Hidden strength in commercial masked residential weakness which is critical for modeling mix shift.

Forecast Impact: Changes revenue CAGR by 5-10 percentage points, margin assumptions by 100-300bps

What to Search For:

  • Geographic splits differing >10 percentage points
  • Product lines with opposing trends
  • Customer segments with divergent growth

Category 2: Unit Economics and Cohort Profitability (I found this useful for in 38% of companies)

This is similar to segment analysis. What cohorts of users are making what amount of money? These had surprises we found used in final forecasts a lot.

Example: UnitedHealth

"Newer value-based care cohorts operating at negative margins while mature cohorts (2021 and prior) achieve 8%+ margins"

This revealed the company was paying for growth, not achieving scale economies. The 10-K only showed aggregate Optum margins.

Example: Trane Technologies

"Applied Solutions generate 8 to 10x the equipment sale in service revenue over the asset's life"

Equipment sales at low margins suddenly make sense when lifetime value is 10x.

Forecast Impact:

  • UnitedHealth: Reduced 2030 margin from 6.5% to 4.95%
  • Trane: Raised long-term margins by 200bps

Category 3: Customer Concentration (I found this in 35% of companies)

Who's buying and why determines revenue quality more than growth rate, in our forecasts.

Example: Broadcom

"AI compute business concentrated among just 4 customers, with only 7 total qualified prospects globally"

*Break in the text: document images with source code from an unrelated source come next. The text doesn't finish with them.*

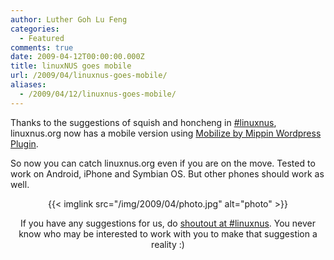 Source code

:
 ```yaml
---
author: Luther Goh Lu Feng
categories:
  - Featured
comments: true
date: 2009-04-12T00:00:00.000Z
title: linuxNUS goes mobile
url: /2009/04/linuxnus-goes-mobile/
aliases:
  - /2009/04/12/linuxnus-goes-mobile/
---
```


Thanks to the suggestions of squish and honcheng in <a href="//www.mibbit.com/?server=irc.freenode.net&nick=put_ur_name&pass=&channel=%23linuxnus">#linuxnus</a>, linuxnus.org now has a mobile version using <a href="//code.google.com/p/mippin-dev/wiki/WordPressPlugin">Mobilize by Mippin Wordpress Plugin</a>.

So now you can catch linuxnus.org even if you are on the move. Tested to work on Android, iPhone and Symbian OS. But other phones should work as well.

<div align="center">
<p>{{< imglink src="/img/2009/04/photo.jpg" alt="photo" >}}</p?</div>

If you have any suggestions for us, do <a href="//www.mibbit.com/?server=irc.freenode.net&nick=put_ur_name&pass=&channel=%23linuxnus">shoutout at #linuxnus</a>. You never know who may be interested to work with you to make that suggestion a reality :)
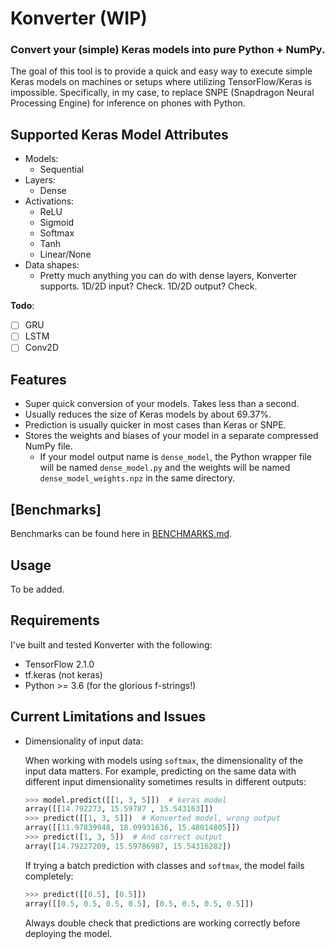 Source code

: # Konverter (WIP)
### Convert your (simple) Keras models into pure Python + NumPy.

The goal of this tool is to provide a quick and easy way to execute simple Keras models on machines or setups where utilizing TensorFlow/Keras is impossible. Specifically, in my case, to replace SNPE (Snapdragon Neural Processing Engine) for inference on phones with Python.

## Supported Keras Model Attributes
- Models:
  - Sequential
- Layers:
  - Dense
- Activations:
  - ReLU
  - Sigmoid
  - Softmax
  - Tanh
  - Linear/None
- Data shapes:
  - Pretty much anything you can do with dense layers, Konverter supports. 1D/2D input? Check. 1D/2D output? Check.

**Todo**:
- [ ] GRU
- [ ] LSTM
- [ ] Conv2D

## Features
- Super quick conversion of your models. Takes less than a second.
- Usually reduces the size of Keras models by about 69.37%.
- Prediction is usually quicker in most cases than Keras or SNPE.
- Stores the weights and biases of your model in a separate compressed NumPy file.
  - If your model output name is `dense_model`, the Python wrapper file will be named `dense_model.py` and the weights will be named `dense_model_weights.npz` in the same directory.

## [Benchmarks]
Benchmarks can be found here in [BENCHMARKS.md](BENCHMARKS.md).

## Usage
To be added.

## Requirements
I've built and tested Konverter with the following:
- TensorFlow 2.1.0
- tf.keras (not keras)
- Python >= 3.6 (for the glorious f-strings!)

## Current Limitations and Issues
- Dimensionality of input data:

  When working with models using `softmax`, the dimensionality of the input data matters. For example, predicting on the same data with different input dimensionality sometimes results in different outputs:
  ```python
  >>> model.predict([[1, 3, 5]])  # keras model
  array([[14.792273, 15.59787 , 15.543163]])
  >>> predict([[1, 3, 5]])  # Konverted model, wrong output
  array([[11.97839948, 18.09931636, 15.48014805]])
  >>> predict([1, 3, 5])  # And correct output
  array([14.79227209, 15.59786987, 15.54316282])
  ```

  If trying a batch prediction with classes and `softmax`, the model fails completely:
  ```python
  >>> predict([[0.5], [0.5]])
  array([[0.5, 0.5, 0.5, 0.5], [0.5, 0.5, 0.5, 0.5]])
  ```

  Always double check that predictions are working correctly before deploying the model.
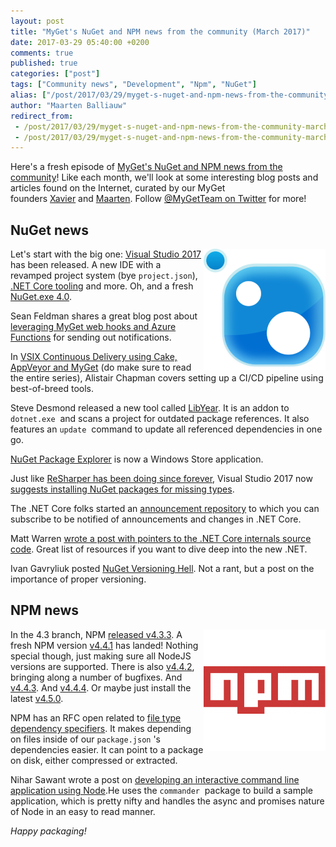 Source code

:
 ```yaml
---
layout: post
title: "MyGet's NuGet and NPM news from the community (March 2017)"
date: 2017-03-29 05:40:00 +0200
comments: true
published: true
categories: ["post"]
tags: ["Community news", "Development", "Npm", "NuGet"]
alias: ["/post/2017/03/29/myget-s-nuget-and-npm-news-from-the-community-march-2017.aspx"]
author: "Maarten Balliauw"
redirect_from:
 - /post/2017/03/29/myget-s-nuget-and-npm-news-from-the-community-march-2017.aspx.html
 - /post/2017/03/29/myget-s-nuget-and-npm-news-from-the-community-march-2017.aspx.html
---
```


<p>Here's a fresh episode of&nbsp;<a href="/category/Community-news.aspx" target="_blank">MyGet's NuGet and NPM news from the community</a>! Like each month, we'll look at some interesting blog posts and articles found on the Internet, curated by our MyGet founders&nbsp;<a href="http://www.twitter.com/xavierdecoster">Xavier</a>&nbsp;and&nbsp;<a href="http://www.twitter.com/maartenballiauw">Maarten</a>. Follow&nbsp;<a href="http://www.twitter.com/MyGetTeam">@MyGetTeam on Twitter</a>&nbsp;for more!</p>
<h2>NuGet news</h2>
<p><a href="http://www.myget.org/nuget"><img src="/images/image_150.png" style="float: right;" alt="" width="195" height="194"></a>Let's start with the big one: <a href="https://blogs.msdn.microsoft.com/visualstudio/2017/03/07/announcing-visual-studio-2017-general-availability-and-more/">Visual Studio 2017</a> has been released. A new IDE with a revamped project system (bye <code>project.json</code>), <a href="https://blogs.msdn.microsoft.com/webdev/2017/03/07/announcing-visual-studio-2017/">.NET Core tooling</a> and more. Oh, and a fresh <a href="http://blog.nuget.org/20170308/Announcing-NuGet-4.0-RTM.html">NuGet.exe 4.0</a>.</p>
<p>Sean Feldman shares a great blog post about <a href="https://weblogs.asp.net/sfeldman/notifications-with-myget-and-azure-functions">leveraging MyGet web hooks and Azure Functions</a> for sending out notifications.</p>
<p>In <a href="https://blog.agchapman.com/vsix-continuous-delivery-using-cake-appveyor-and-myget">VSIX Continuous Delivery using Cake, AppVeyor and MyGet</a> (do make sure to read the entire series), Alistair Chapman covers setting up a CI/CD pipeline using best-of-breed tools.</p>
<p>Steve Desmond released a new tool called <a href="https://stevedesmond.ca/blog/happy-libyear">LibYear</a>. It is an addon to <code>dotnet.exe</code>&nbsp; and scans a project for outdated package references. It also features an <code>update</code>&nbsp; command to update all referenced dependencies in one go.</p>
<p><a href="https://www.microsoft.com/en-us/store/p/nuget-package-explorer/9wzdncrdmdm3">NuGet Package Explorer</a> is now a Windows Store application.</p>
<p>Just like <a href="https://www.jetbrains.com/help/resharper/Finding_Exploring_and_Installing_NuGet_Packages.html">ReSharper has been doing since forever</a>, Visual Studio 2017 now <a href="https://www.hanselman.com/blog/VisualStudio2017CanAutomaticallyRecommendNuGetPackagesForUnknownTypes.aspx">suggests installing NuGet packages for missing types</a>.</p>
<p>The .NET Core folks started an <a href="https://github.com/dotnet/announcements">announcement repository</a> to which you can subscribe to be notified of announcements and changes in .NET Core.</p>
<p>Matt Warren <a href="http://mattwarren.org/2017/03/23/Hitchhikers-Guide-to-the-CoreCLR-Source-Code/">wrote a post with pointers to the .NET Core internals source code</a>. Great list of resources if you want to dive deep into the new .NET.</p>
<p>Ivan Gavryliuk posted <a href="http://isolineltd.com/blog/2017/03/23/NuGet-Versioning-Hell">NuGet Versioning Hell</a>. Not a rant, but a post on the importance of proper versioning.</p>
<h2>NPM news</h2>
<p><a href="http://www.myget.org/npm"><img src="/images/image_151.png" style="float: right;" alt="" width="195" height="195"></a>In the 4.3 branch, NPM <a href="http://blog.npmjs.org/post/158456993600/npm-v443-released">released v4.3.3</a>. A fresh NPM version <a href="https://github.com/npm/npm/releases/tag/v4.4.1">v4.4.1</a> has landed! Nothing special though, just making sure all NodeJS versions are supported. There is also <a href="https://github.com/npm/npm/releases/tag/v4.4.2">v4.4.2</a>, bringing along a number of bugfixes. And <a href="http://blog.npmjs.org/post/158456993600/npm-v443-released">v4.4.3</a>. And <a href="http://blog.npmjs.org/post/158491920315/v444-2017-03-10-okay-we-have-another">v4.4.4</a>. Or maybe just install the latest <a href="http://blog.npmjs.org/post/158793343690/npm-v450-2017-03-24">v4.5.0</a>.</p>
<p>NPM has an RFC open related to <a href="https://github.com/npm/npm/pull/15900">file type dependency specifiers</a>. It makes depending on files inside of our <code>package.json</code>&nbsp;'s dependencies easier. It can point to a package on disk, either compressed or extracted.</p>
<p>Nihar Sawant wrote a post on <a href="https://www.smashingmagazine.com/2017/03/interactive-command-line-application-node-js/">developing an interactive command line application using Node</a>.He uses the <code>commander</code>&nbsp; package to build a sample application, which is pretty nifty and handles the async and promises nature of Node in an easy to read manner.</p>
<p><em>Happy packaging!</em></p>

The 10-K mentioned concentration risk. The call quantified it: TAM of 7 companies, not "massive AI opportunity."

Example: UPS

"Amazon volume will decline 30% year-over-year in Q3/Q4"

Specific customer guidance worth $5-6B revenue wasn't in any filing.

Forecast Impact:

  • Broadcom: Reduced 2030 ceiling by 20%, widened confidence intervals
  • UPS: Enabled precise modeling of business transition

Category 4: Timing and Phasing Precision (I found this in 31% of companies)

When revenue arrives can matter to us as much as whether it arrives. When these calls have these dates, LLMs should pull them out.

Example: American Electric Power

"Fourth customer's entire $10 billion in orders shipping in Q3 FY2026"

The 10-K showed the backlog. The call revealed an entire year of revenue in one quarter.

Example: Alliant Energy

"Load ramp: ~200 MW in 2026, 300-1,000 MW in 2027, full 1,600 MW in 2028"

This phasing schedule explained conservative near-term guidance despite massive backlog.

Forecast Impact: Creates 20-40% quarterly volatility bands, changes cash flow timing by years

Category 5: Management's Problem Admissions (I found this in 27% of companies)

This one is kind of obvious. Any LLM will notice if management acknowledges a failure. Still, it's important not to miss any of these.

Example: UnitedHealth

"Optum Health missing earnings expectations by $6.6 billion... permanently lowering margin target to 6-8%"

Not "challenges"; specifically calls out $6.6B miss and structural reset.

Example: Southwest Airlines

"Open seating has been the primary reason customers leave Southwest"

After years of defending their model, this admission explained the complete reversal.

Forecast Impact: Major strategy pivots require 20-40% reduction in near-term growth, 2-4 year recovery timelines

Category 6: Regulatory Mechanisms (I found this in 29% of companies)

How exactly are regulators regulating? We found details in these findings that affect the forecasts, whereas the general fact that, say, a lawsuit exists doesn't really move the needle. (We found this with earnings releases too.)

Example: AT&T

"The 'One Big Beautiful Bill Act' providing $6.5-8 billion in cash tax savings through 2027, with $3.5 billion to fiber deployment"

Specific legislation, amounts, allocation, and sunset dates—not generic "tax benefits."

Example: Alliant Energy

"Iowa's advance ratemaking eliminates regulatory lag through 2029"

This mechanism transformed a risky story into pre-approved growth.

Forecast Impact:

  • AT&T: Added $2B annual FCF through 2027
  • Alliant: Raised success probability from 40% to 70%

What I Want LLMs to Ignore

I don't even look at the stuff below. LLMs tend to include it anyway, which muddies the actually good information.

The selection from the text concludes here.